No famoso ciclo
"luvas", Max Klinger trabalha o comportamento de homens e mulheres
imersos num novo ambiente social e sensorial. Suas gravuras se situam em uma
época da modernidade visual marcada pela dispersão perceptiva, quando os focos
de atenção, visualização e estímulo se multiplicam ao ponto da saturação. O
suporte da experiência subjetiva passa a ser um corpo cinético, deslizante,
entregue a trajetórias indeterminadas e repletas tanto de surpresas quanto de
riscos. Ao menos é assim que os estudos culturais nos ensinam – Jonathan
Crary, por exemplo, aborda a série A Glove sob esse ponto de vista...
... mas ele
"negligencia" o autor das outras imagens que vemos aqui. Em seus
estudos sobre Manet e a modernidade visual, Crary sequer cita Lumière. Seu
texto de O cinema e a invenção da vida moderna ("A visão
que se desprende: Manet e o observador atento no fim do século XIX")
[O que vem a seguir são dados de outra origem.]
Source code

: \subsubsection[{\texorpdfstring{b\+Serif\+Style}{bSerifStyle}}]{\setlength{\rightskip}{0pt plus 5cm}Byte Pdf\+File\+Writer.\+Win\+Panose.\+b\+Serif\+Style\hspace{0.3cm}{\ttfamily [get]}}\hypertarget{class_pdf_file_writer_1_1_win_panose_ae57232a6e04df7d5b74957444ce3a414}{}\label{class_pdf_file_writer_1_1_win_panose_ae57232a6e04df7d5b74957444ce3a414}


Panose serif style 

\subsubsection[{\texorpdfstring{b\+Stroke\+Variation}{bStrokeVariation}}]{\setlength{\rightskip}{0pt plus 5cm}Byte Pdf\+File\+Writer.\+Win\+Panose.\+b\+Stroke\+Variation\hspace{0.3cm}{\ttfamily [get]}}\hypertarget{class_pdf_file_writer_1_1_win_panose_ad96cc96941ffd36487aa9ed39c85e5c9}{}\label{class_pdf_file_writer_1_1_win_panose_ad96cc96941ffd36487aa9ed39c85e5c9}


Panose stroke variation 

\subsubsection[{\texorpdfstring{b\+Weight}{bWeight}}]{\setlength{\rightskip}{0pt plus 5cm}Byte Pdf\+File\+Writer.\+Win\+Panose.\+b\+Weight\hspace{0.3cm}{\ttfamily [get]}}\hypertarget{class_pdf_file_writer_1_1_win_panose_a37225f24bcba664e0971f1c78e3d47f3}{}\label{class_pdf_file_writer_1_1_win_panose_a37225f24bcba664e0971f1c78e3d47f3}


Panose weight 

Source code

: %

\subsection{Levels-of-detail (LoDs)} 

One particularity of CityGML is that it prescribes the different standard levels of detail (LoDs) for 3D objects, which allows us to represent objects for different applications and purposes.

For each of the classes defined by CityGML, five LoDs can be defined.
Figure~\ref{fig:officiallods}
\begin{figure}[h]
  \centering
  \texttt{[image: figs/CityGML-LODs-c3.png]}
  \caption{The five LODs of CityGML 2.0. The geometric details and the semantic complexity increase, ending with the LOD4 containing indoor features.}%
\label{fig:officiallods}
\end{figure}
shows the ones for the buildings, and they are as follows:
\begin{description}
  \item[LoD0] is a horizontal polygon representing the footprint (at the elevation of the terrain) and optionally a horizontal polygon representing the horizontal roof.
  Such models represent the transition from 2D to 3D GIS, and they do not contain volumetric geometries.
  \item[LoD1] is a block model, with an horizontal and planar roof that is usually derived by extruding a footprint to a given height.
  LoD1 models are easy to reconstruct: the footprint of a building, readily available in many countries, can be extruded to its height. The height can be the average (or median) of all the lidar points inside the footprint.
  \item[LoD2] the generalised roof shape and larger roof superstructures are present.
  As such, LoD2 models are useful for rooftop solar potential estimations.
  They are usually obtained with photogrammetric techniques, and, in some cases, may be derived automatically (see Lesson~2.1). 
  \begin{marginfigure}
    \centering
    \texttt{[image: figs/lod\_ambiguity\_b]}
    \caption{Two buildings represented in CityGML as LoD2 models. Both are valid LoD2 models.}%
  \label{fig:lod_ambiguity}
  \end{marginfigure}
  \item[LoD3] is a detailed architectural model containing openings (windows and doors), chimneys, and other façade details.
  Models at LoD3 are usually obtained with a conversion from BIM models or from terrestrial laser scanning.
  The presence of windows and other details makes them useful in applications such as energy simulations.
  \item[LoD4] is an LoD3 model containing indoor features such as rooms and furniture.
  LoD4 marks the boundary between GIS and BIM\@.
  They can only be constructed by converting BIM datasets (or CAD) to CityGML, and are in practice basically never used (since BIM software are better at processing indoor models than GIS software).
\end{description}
tangencia o advento do cinema atentando não para a estética dos primeiros
filmes, tomadas lumièrianas inclusas, e sim para o contexto da cultura visual
ao qual o cinema teria se somado.
É uma atitude comum aos textos que
tratam o cinema como condensação emblemática de um conjunto de práticas da
modernidade, de transformações ocorridas na segunda metade do século XIX
sobretudo na esfera da tecnologia, do lazer e da vida cotidiana. Um tipo de
abordagem, ok, nada contra. Mas façamos um pouco diferente: busquemos no cinema
uma imagem que dialogue com as imagens que o precederam.
Aqui ao lado, vemos uma das
gravuras do ciclo, intitulada Action, que mostra um homem se
agachando para buscar a luva que alguma dama (a que está à sua frente, possivelmente)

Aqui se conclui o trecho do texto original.